== Segment start ==
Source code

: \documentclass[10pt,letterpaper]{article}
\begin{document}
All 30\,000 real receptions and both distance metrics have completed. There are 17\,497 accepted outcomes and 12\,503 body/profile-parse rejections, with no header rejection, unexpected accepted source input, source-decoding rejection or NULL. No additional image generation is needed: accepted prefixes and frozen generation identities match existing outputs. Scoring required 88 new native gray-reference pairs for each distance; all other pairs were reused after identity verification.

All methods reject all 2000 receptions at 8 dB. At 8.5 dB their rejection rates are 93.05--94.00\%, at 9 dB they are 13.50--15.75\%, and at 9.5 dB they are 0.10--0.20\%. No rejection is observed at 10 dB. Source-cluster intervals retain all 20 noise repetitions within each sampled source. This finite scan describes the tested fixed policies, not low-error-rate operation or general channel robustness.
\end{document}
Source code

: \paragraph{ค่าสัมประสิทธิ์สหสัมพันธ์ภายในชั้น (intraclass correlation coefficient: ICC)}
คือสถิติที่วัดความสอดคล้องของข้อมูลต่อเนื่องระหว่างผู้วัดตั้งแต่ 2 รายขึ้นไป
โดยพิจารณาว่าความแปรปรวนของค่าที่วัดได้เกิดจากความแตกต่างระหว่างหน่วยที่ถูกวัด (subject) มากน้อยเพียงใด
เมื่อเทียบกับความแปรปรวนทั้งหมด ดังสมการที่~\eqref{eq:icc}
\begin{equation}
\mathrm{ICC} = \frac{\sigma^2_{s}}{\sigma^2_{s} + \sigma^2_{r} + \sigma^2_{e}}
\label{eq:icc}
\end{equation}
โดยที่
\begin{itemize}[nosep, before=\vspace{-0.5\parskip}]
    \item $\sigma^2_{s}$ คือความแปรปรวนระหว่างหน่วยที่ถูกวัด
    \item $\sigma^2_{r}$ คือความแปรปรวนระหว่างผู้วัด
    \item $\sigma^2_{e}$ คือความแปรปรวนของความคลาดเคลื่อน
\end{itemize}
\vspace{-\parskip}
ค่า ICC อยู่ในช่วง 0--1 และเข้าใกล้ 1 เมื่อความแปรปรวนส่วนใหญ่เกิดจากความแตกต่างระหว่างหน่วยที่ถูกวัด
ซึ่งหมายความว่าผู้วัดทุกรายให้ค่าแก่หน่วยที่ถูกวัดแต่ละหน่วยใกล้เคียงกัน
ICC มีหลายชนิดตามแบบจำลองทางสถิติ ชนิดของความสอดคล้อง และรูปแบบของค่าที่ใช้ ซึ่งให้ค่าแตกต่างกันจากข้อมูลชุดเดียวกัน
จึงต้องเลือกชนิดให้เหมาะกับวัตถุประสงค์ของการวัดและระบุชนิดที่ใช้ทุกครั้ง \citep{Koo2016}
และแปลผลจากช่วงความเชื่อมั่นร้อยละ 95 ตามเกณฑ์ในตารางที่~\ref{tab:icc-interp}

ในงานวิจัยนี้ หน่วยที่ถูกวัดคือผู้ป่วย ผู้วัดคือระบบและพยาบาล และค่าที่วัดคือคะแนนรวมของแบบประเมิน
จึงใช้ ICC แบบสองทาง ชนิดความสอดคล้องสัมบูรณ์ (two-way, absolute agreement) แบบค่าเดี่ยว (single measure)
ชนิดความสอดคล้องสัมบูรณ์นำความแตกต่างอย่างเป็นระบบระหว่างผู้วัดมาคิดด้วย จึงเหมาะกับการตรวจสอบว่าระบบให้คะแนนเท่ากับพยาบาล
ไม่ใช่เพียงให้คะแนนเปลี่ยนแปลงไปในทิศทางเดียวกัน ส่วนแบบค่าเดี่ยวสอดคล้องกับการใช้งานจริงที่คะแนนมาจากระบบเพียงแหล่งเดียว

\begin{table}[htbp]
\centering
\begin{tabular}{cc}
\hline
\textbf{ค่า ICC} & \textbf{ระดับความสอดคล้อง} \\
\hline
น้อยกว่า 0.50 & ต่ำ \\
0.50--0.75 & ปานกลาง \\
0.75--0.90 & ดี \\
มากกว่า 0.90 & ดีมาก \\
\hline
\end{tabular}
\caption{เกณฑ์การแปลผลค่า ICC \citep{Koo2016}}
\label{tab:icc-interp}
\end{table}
== Segment end ==
## Prompt
Generate a verbatim printout of all the entries.

## Exercise response
Source code

: \documentclass[10pt,letterpaper]{article}
\begin{document}
All 30\,000 real receptions and both distance metrics have completed. There are 17\,497 accepted outcomes and 12\,503 body/profile-parse rejections, with no header rejection, unexpected accepted source input, source-decoding rejection or NULL. No additional image generation is needed: accepted prefixes and frozen generation identities match existing outputs. Scoring required 88 new native gray-reference pairs for each distance; all other pairs were reused after identity verification.

All methods reject all 2000 receptions at 8 dB. At 8.5 dB their rejection rates are 93.05--94.00\%, at 9 dB they are 13.50--15.75\%, and at 9.5 dB they are 0.10--0.20\%. No rejection is observed at 10 dB. Source-cluster intervals retain all 20 noise repetitions within each sampled source. This finite scan describes the tested fixed policies, not low-error-rate operation or general channel robustness.
\end{document}
Source code

: \paragraph{ค่าสัมประสิทธิ์สหสัมพันธ์ภายในชั้น (intraclass correlation coefficient: ICC)}
คือสถิติที่วัดความสอดคล้องของข้อมูลต่อเนื่องระหว่างผู้วัดตั้งแต่ 2 รายขึ้นไป
โดยพิจารณาว่าความแปรปรวนของค่าที่วัดได้เกิดจากความแตกต่างระหว่างหน่วยที่ถูกวัด (subject) มากน้อยเพียงใด
เมื่อเทียบกับความแปรปรวนทั้งหมด ดังสมการที่~\eqref{eq:icc}
\begin{equation}
\mathrm{ICC} = \frac{\sigma^2_{s}}{\sigma^2_{s} + \sigma^2_{r} + \sigma^2_{e}}
\label{eq:icc}
\end{equation}
โดยที่
\begin{itemize}[nosep, before=\vspace{-0.5\parskip}]
    \item $\sigma^2_{s}$ คือความแปรปรวนระหว่างหน่วยที่ถูกวัด
    \item $\sigma^2_{r}$ คือความแปรปรวนระหว่างผู้วัด
    \item $\sigma^2_{e}$ คือความแปรปรวนของความคลาดเคลื่อน
\end{itemize}
\vspace{-\parskip}
ค่า ICC อยู่ในช่วง 0--1 และเข้าใกล้ 1 เมื่อความแปรปรวนส่วนใหญ่เกิดจากความแตกต่างระหว่างหน่วยที่ถูกวัด
ซึ่งหมายความว่าผู้วัดทุกรายให้ค่าแก่หน่วยที่ถูกวัดแต่ละหน่วยใกล้เคียงกัน
ICC มีหลายชนิดตามแบบจำลองทางสถิติ ชนิดของความสอดคล้อง และรูปแบบของค่าที่ใช้ ซึ่งให้ค่าแตกต่างกันจากข้อมูลชุดเดียวกัน
จึงต้องเลือกชนิดให้เหมาะกับวัตถุประสงค์ของการวัดและระบุชนิดที่ใช้ทุกครั้ง \citep{Koo2016}
และแปลผลจากช่วงความเชื่อมั่นร้อยละ 95 ตามเกณฑ์ในตารางที่~\ref{tab:icc-interp}

ในงานวิจัยนี้ หน่วยที่ถูกวัดคือผู้ป่วย ผู้วัดคือระบบและพยาบาล และค่าที่วัดคือคะแนนรวมของแบบประเมิน
จึงใช้ ICC แบบสองทาง ชนิดความสอดคล้องสัมบูรณ์ (two-way, absolute agreement) แบบค่าเดี่ยว (single measure)
ชนิดความสอดคล้องสัมบูรณ์นำความแตกต่างอย่างเป็นระบบระหว่างผู้วัดมาคิดด้วย จึงเหมาะกับการตรวจสอบว่าระบบให้คะแนนเท่ากับพยาบาล
ไม่ใช่เพียงให้คะแนนเปลี่ยนแปลงไปในทิศทางเดียวกัน ส่วนแบบค่าเดี่ยวสอดคล้องกับการใช้งานจริงที่คะแนนมาจากระบบเพียงแหล่งเดียว

\begin{table}[htbp]
\centering
\begin{tabular}{cc}
\hline
\textbf{ค่า ICC} & \textbf{ระดับความสอดคล้อง} \\
\hline
น้อยกว่า 0.50 & ต่ำ \\
0.50--0.75 & ปานกลาง \\
0.75--0.90 & ดี \\
มากกว่า 0.90 & ดีมาก \\
\hline
\end{tabular}
\caption{เกณฑ์การแปลผลค่า ICC \citep{Koo2016}}
\label{tab:icc-interp}
\end{table}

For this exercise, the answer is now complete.